#### Work task:
Across these entries, how many lines contain the word "filename"? Answer with only the number.

#### Collection entries:

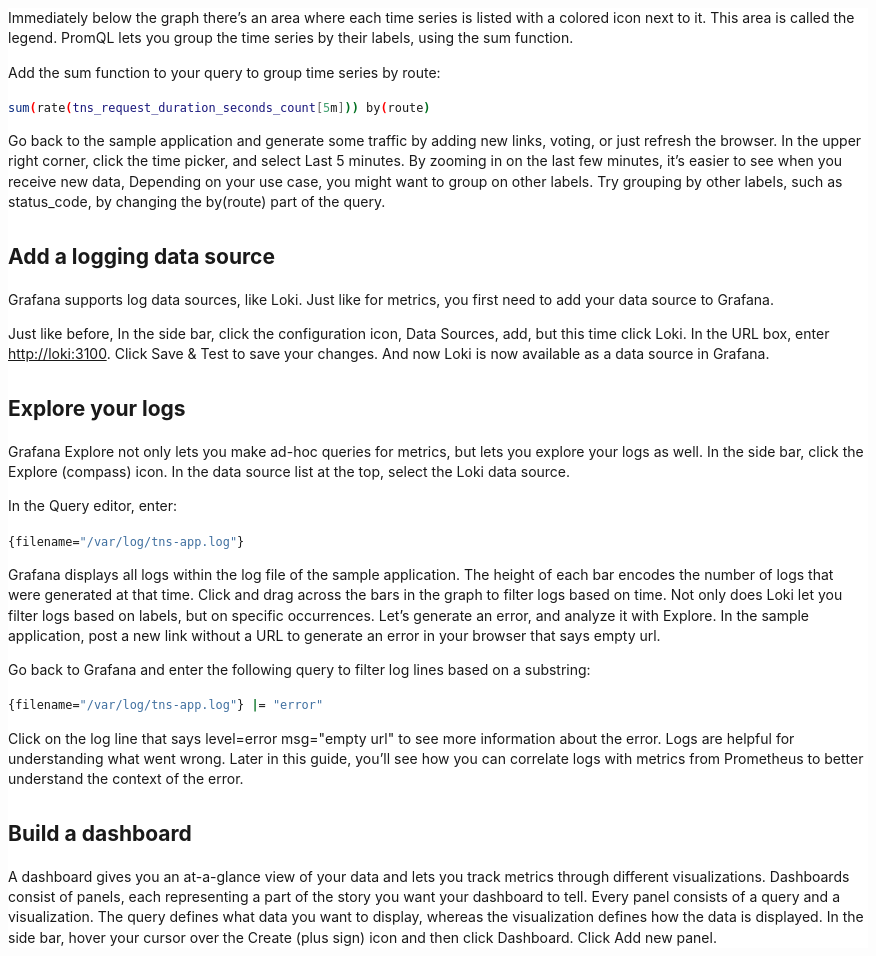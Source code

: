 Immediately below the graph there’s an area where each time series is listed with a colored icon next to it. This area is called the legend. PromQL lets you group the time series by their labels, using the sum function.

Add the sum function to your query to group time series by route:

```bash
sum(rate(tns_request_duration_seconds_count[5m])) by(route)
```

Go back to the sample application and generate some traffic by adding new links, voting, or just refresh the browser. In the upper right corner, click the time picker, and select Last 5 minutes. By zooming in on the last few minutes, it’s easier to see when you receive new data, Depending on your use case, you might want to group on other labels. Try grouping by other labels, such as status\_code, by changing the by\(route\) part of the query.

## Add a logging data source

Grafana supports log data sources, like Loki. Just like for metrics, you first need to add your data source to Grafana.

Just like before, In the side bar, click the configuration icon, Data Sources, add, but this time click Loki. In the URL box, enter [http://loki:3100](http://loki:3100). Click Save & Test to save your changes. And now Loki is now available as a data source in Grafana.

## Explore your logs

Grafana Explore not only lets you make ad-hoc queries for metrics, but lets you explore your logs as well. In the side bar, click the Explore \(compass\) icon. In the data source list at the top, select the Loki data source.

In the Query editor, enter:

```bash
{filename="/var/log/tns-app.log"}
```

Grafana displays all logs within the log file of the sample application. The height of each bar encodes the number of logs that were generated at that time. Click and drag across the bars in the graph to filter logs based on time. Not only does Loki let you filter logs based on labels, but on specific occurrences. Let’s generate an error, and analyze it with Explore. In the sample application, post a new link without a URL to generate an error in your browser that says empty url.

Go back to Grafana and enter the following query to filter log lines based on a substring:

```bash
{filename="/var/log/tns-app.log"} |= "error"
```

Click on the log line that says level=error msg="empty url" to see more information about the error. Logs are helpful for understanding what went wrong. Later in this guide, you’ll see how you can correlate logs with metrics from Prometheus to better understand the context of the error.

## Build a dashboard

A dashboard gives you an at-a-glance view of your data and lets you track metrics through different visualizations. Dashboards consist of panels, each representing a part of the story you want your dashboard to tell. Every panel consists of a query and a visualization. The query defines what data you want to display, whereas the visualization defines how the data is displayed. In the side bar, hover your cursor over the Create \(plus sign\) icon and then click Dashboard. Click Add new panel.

#### Output for this exercise:
2